# INFORMATION SUPPLIED
((
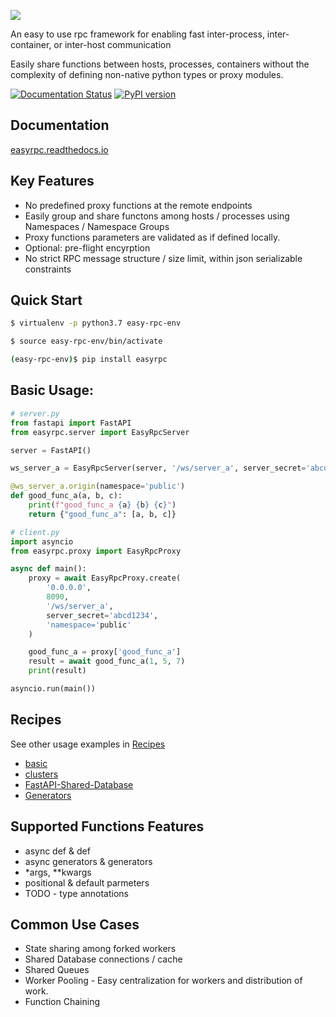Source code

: ![](./docs/images/logo.png)

An easy to use rpc framework for enabling fast inter-process, inter-container, or inter-host communication

Easily share functions between hosts, processes, containers without the complexity of defining non-native python types or proxy modules.

[![Documentation Status](https://readthedocs.org/projects/easyrpc/badge/?version=latest)](https://easyrpc.readthedocs.io/en/latest/?badge=latest) [![PyPI version](https://badge.fury.io/py/easyrpc.svg)](https://pypi.org/project/easyrpc/)

## Documentation
[easyrpc.readthedocs.io](https://easyrpc.readthedocs.io)

## Key Features
- No predefined proxy functions at the remote endpoints
- Easily group and share functons among hosts / processes using Namespaces / Namespace Groups
- Proxy functions parameters are validated as if defined locally.
- Optional: pre-flight encyrption 
- No strict RPC message structure / size limit, within json serializable constraints

## Quick Start

```bash
$ virtualenv -p python3.7 easy-rpc-env

$ source easy-rpc-env/bin/activate

(easy-rpc-env)$ pip install easyrpc
```

## Basic Usage:

```python
# server.py
from fastapi import FastAPI
from easyrpc.server import EasyRpcServer

server = FastAPI()

ws_server_a = EasyRpcServer(server, '/ws/server_a', server_secret='abcd1234')

@ws_server_a.origin(namespace='public')
def good_func_a(a, b, c):
    print(f"good_func_a {a} {b} {c}")
    return {"good_func_a": [a, b, c]}
```
```python
# client.py
import asyncio
from easyrpc.proxy import EasyRpcProxy

async def main():
    proxy = await EasyRpcProxy.create(
        '0.0.0.0', 
        8090, 
        '/ws/server_a', 
        server_secret='abcd1234',
        'namespace='public'
    )

    good_func_a = proxy['good_func_a']
    result = await good_func_a(1, 5, 7)
    print(result)

asyncio.run(main())
```

## Recipes
See other usage examples in [Recipes](https://github.com/codemation/easyrpc/tree/main/recipes)
- [basic](https://github.com/codemation/easyrpc/tree/main/recipes/basic)
- [clusters](https://github.com/codemation/easyrpc/tree/main/recipes/clusters)
- [FastAPI-Shared-Database](https://github.com/codemation/easyrpc/tree/main/recipes/fastapi/shared_database)
- [Generators](https://github.com/codemation/easyrpc/tree/main/recipes/generators)


## Supported Functions Features
- async def & def
- async generators & generators
- *args, **kwargs
- positional & default parmeters
- TODO - type annotations

## Common Use Cases
- State sharing among forked workers 
- Shared Database connections / cache 
- Shared Queues
- Worker Pooling - Easy centralization for workers and distribution of work.  
- Function Chaining
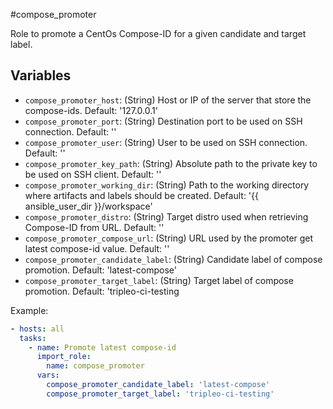 #compose_promoter

Role to promote a CentOs Compose-ID for a given candidate and target label.

## Variables
* `compose_promoter_host`: (String) Host or IP of the server that store the compose-ids. Default: '127.0.0.1'
* `compose_promoter_port`: (String) Destination port to be used on SSH connection. Default: ''
* `compose_promoter_user`: (String) User to be used on SSH connection. Default: ''
* `compose_promoter_key_path`: (String) Absolute path to the private key to be used on SSH client. Default: ''
* `compose_promoter_working_dir`: (String) Path to the working directory where artifacts and labels should be created. Default: '{{ ansible_user_dir }}/workspace'
* `compose_promoter_distro`: (String) Target distro used when retrieving Compose-ID from URL. Default: ''
* `compose_promoter_compose_url`: (String) URL used by the promoter get latest compose-id value. Default: ''
* `compose_promoter_candidate_label`: (String) Candidate label of compose promotion. Default: 'latest-compose'
* `compose_promoter_target_label`: (String) Target label of compose promotion. Default: 'tripleo-ci-testing

Example:
```yaml
- hosts: all
  tasks:
    - name: Promote latest compose-id
      import_role:
        name: compose_promoter
      vars:
        compose_promoter_candidate_label: 'latest-compose'
        compose_promoter_target_label: 'tripleo-ci-testing'
```
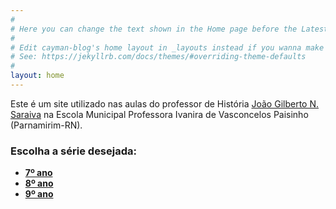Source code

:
 ```yaml
---
#
# Here you can change the text shown in the Home page before the Latest Posts section.
#
# Edit cayman-blog's home layout in _layouts instead if you wanna make some changes
# See: https://jekyllrb.com/docs/themes/#overriding-theme-defaults
#
layout: home
---
```


Este é um site utilizado nas aulas do professor de História [João Gilberto N. Saraiva](https://0jonjo.github.io/0jonjo/) na Escola Municipal Professora Ivanira de Vasconcelos Paisinho (Parnamirim-RN).

### Escolha a série desejada: 

- **[7º ano](https://0jonjo.github.io/escola/tag/7ano)**
- **[8º ano](https://0jonjo.github.io/escola/tag/8ano)**
- **[9º ano](https://0jonjo.github.io/escola/tag/9ano)**
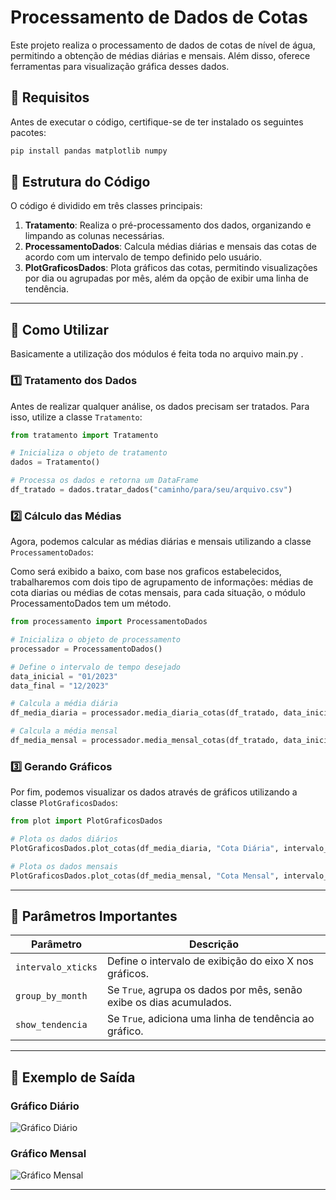# Processamento de Dados de Cotas

Este projeto realiza o processamento de dados de cotas de nível de água, permitindo a obtenção de médias diárias e mensais. Além disso, oferece ferramentas para visualização gráfica desses dados.

## 📌 Requisitos

Antes de executar o código, certifique-se de ter instalado os seguintes pacotes:

```bash
pip install pandas matplotlib numpy
```

## 📂 Estrutura do Código

O código é dividido em três classes principais:

1. **Tratamento**: Realiza o pré-processamento dos dados, organizando e limpando as colunas necessárias.
2. **ProcessamentoDados**: Calcula médias diárias e mensais das cotas de acordo com um intervalo de tempo definido pelo usuário.
3. **PlotGraficosDados**: Plota gráficos das cotas, permitindo visualizações por dia ou agrupadas por mês, além da opção de exibir uma linha de tendência.

---

## 🚀 Como Utilizar

Basicamente a utilização dos módulos é feita toda no arquivo main.py .

### 1️⃣ Tratamento dos Dados

Antes de realizar qualquer análise, os dados precisam ser tratados. Para isso, utilize a classe `Tratamento`:

```python
from tratamento import Tratamento

# Inicializa o objeto de tratamento
dados = Tratamento()

# Processa os dados e retorna um DataFrame
df_tratado = dados.tratar_dados("caminho/para/seu/arquivo.csv")
```

### 2️⃣ Cálculo das Médias

Agora, podemos calcular as médias diárias e mensais utilizando a classe `ProcessamentoDados`:

Como será exibido a baixo, com base nos graficos estabelecidos, trabalharemos com dois tipo de agrupamento de informações: médias de cota diarias ou médias de cotas mensais, para cada situação, o módulo ProcessamentoDados tem um método.

```python
from processamento import ProcessamentoDados

# Inicializa o objeto de processamento
processador = ProcessamentoDados()

# Define o intervalo de tempo desejado
data_inicial = "01/2023"
data_final = "12/2023"

# Calcula a média diária
df_media_diaria = processador.media_diaria_cotas(df_tratado, data_inicial, data_final)

# Calcula a média mensal
df_media_mensal = processador.media_mensal_cotas(df_tratado, data_inicial, data_final)
```

### 3️⃣ Gerando Gráficos

Por fim, podemos visualizar os dados através de gráficos utilizando a classe `PlotGraficosDados`:

```python
from plot import PlotGraficosDados

# Plota os dados diários
PlotGraficosDados.plot_cotas(df_media_diaria, "Cota Diária", intervalo_xticks=10, group_by_month=False, show_tendencia=True)

# Plota os dados mensais
PlotGraficosDados.plot_cotas(df_media_mensal, "Cota Mensal", intervalo_xticks=1, group_by_month=True, show_tendencia=False)
```

---

## 🔧 Parâmetros Importantes

| Parâmetro         | Descrição |
|-------------------|-----------|
| `intervalo_xticks` | Define o intervalo de exibição do eixo X nos gráficos. |
| `group_by_month`  | Se `True`, agrupa os dados por mês, senão exibe os dias acumulados. |
| `show_tendencia`  | Se `True`, adiciona uma linha de tendência ao gráfico. |

---

## 📌 Exemplo de Saída

### Gráfico Diário

![Gráfico Diário](https://github.com/user-attachments/assets/fb22b8a6-059c-4d90-a0c7-610162da07c5)


### Gráfico Mensal

![Gráfico Mensal](https://github.com/user-attachments/assets/ac51dcd0-d934-4e4a-a8cc-2f57669025ae)


---
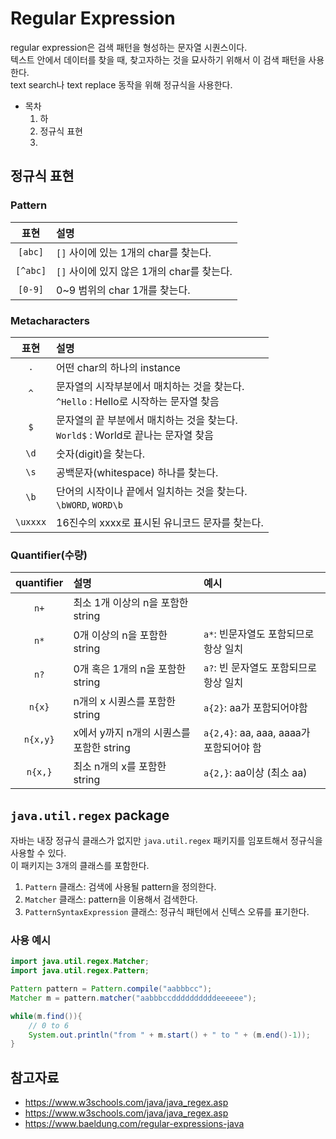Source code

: # Regular Expression
regular expression은 검색 패턴을 형성하는 문자열 시퀀스이다.</br>
텍스트 안에서 데이터를 찾을 때, 찾고자하는 것을 묘사하기 위해서 이 검색 패턴을 사용한다.</br>
text search나 text replace 동작을 위해 정규식을 사용한다.</br>
- 목차
  1. 하
  2. 정규식 표현
  3. 

## 정규식 표현

### Pattern

|    표현    | 설명                            |
|:--------:|:------------------------------|
| `[abc]`  | `[]` 사이에 있는 1개의 char를 찾는다.    |
| `[^abc]` | `[]` 사이에 있지 않은 1개의 char를 찾는다. |
| `[0-9]`  | 0~9 범위의 char 1개를 찾는다.         |

### Metacharacters

|    표현    | 설명                                                          |
|:--------:|:------------------------------------------------------------|
|   `.`    | 어떤 char의 하나의 instance                                       |
|   `^`    | 문자열의 시작부분에서 매치하는 것을 찾는다.</br> `^Hello` : Hello로 시작하는 문자열 찾음 |
|   `$`    | 문자열의 끝 부분에서 매치하는 것을 찾는다.</br> `World$` : World로 끝나는 문자열 찾음  |
|   `\d`   | 숫자(digit)을 찾는다.                                             |
|   `\s`   | 공백문자(whitespace) 하나를 찾는다.                                   |
|   `\b`   | 단어의 시작이나 끝에서 일치하는 것을 찾는다. </br> `\bWORD`, `WORD\b`          |
| `\uxxxx` | 16진수의 xxxx로 표시된 유니코드 문자를 찾는다.                               |

### Quantifier(수량)

| quantifier | 설명                          | 예시                               |
|:----------:|:----------------------------|:---------------------------------|
|    `n+`    | 최소 1개 이상의 n을 포함한 string     |                                  |
|    `n*`    | 0개 이상의 n을 포함한 string        | `a*`: 빈문자열도 포함되므로 항상 일치          |
|    `n?`    | 0개 혹은 1개의 n을 포함한 string     | `a?`: 빈 문자열도 포함되므로 항상 일치         |
|   `n{x}`   | n개의 x 시퀀스를 포함한 string       | `a{2}`: aa가 포함되어야함               |
|  `n{x,y}`  | x에서 y까지 n개의 시퀀스를 포함한 string | `a{2,4}`: aa, aaa, aaaa가 포함되어야 함 |
|  `n{x,}`   | 최소 n개의 x를 포함한 string        | `a{2,}`: aa이상 (최소 aa)            |

## `java.util.regex` package

자바는 내장 정규식 클래스가 없지만 `java.util.regex` 패키지를 임포트해서 정규식을 사용할 수 있다.</br>
이 패키지는 3개의 클래스를 포함한다.

1. `Pattern` 클래스: 검색에 사용될 pattern을 정의한다.
2. `Matcher` 클래스: pattern을 이용해서 검색한다.
3. `PatternSyntaxExpression` 클래스: 정규식 패턴에서 신텍스 오류를 표기한다.

### 사용 예시

```java
import java.util.regex.Matcher;
import java.util.regex.Pattern;

Pattern pattern = Pattern.compile("aabbbcc");
Matcher m = pattern.matcher("aabbbccddddddddddeeeeee");

while(m.find()){
    // 0 to 6
    System.out.println("from " + m.start() + " to " + (m.end()-1));
}
```

## 참고자료

- https://www.w3schools.com/java/java_regex.asp
- https://www.w3schools.com/java/java_regex.asp
- https://www.baeldung.com/regular-expressions-java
))
# WHAT THIS TASK INVOLVES
The lines to copy are those above that contain "processes".

# SOLUTION FOR THIS TASK
Easily share functions between hosts, processes, containers without the complexity of defining non-native python types or proxy modules.
- Easily group and share functons among hosts / processes using Namespaces / Namespace Groups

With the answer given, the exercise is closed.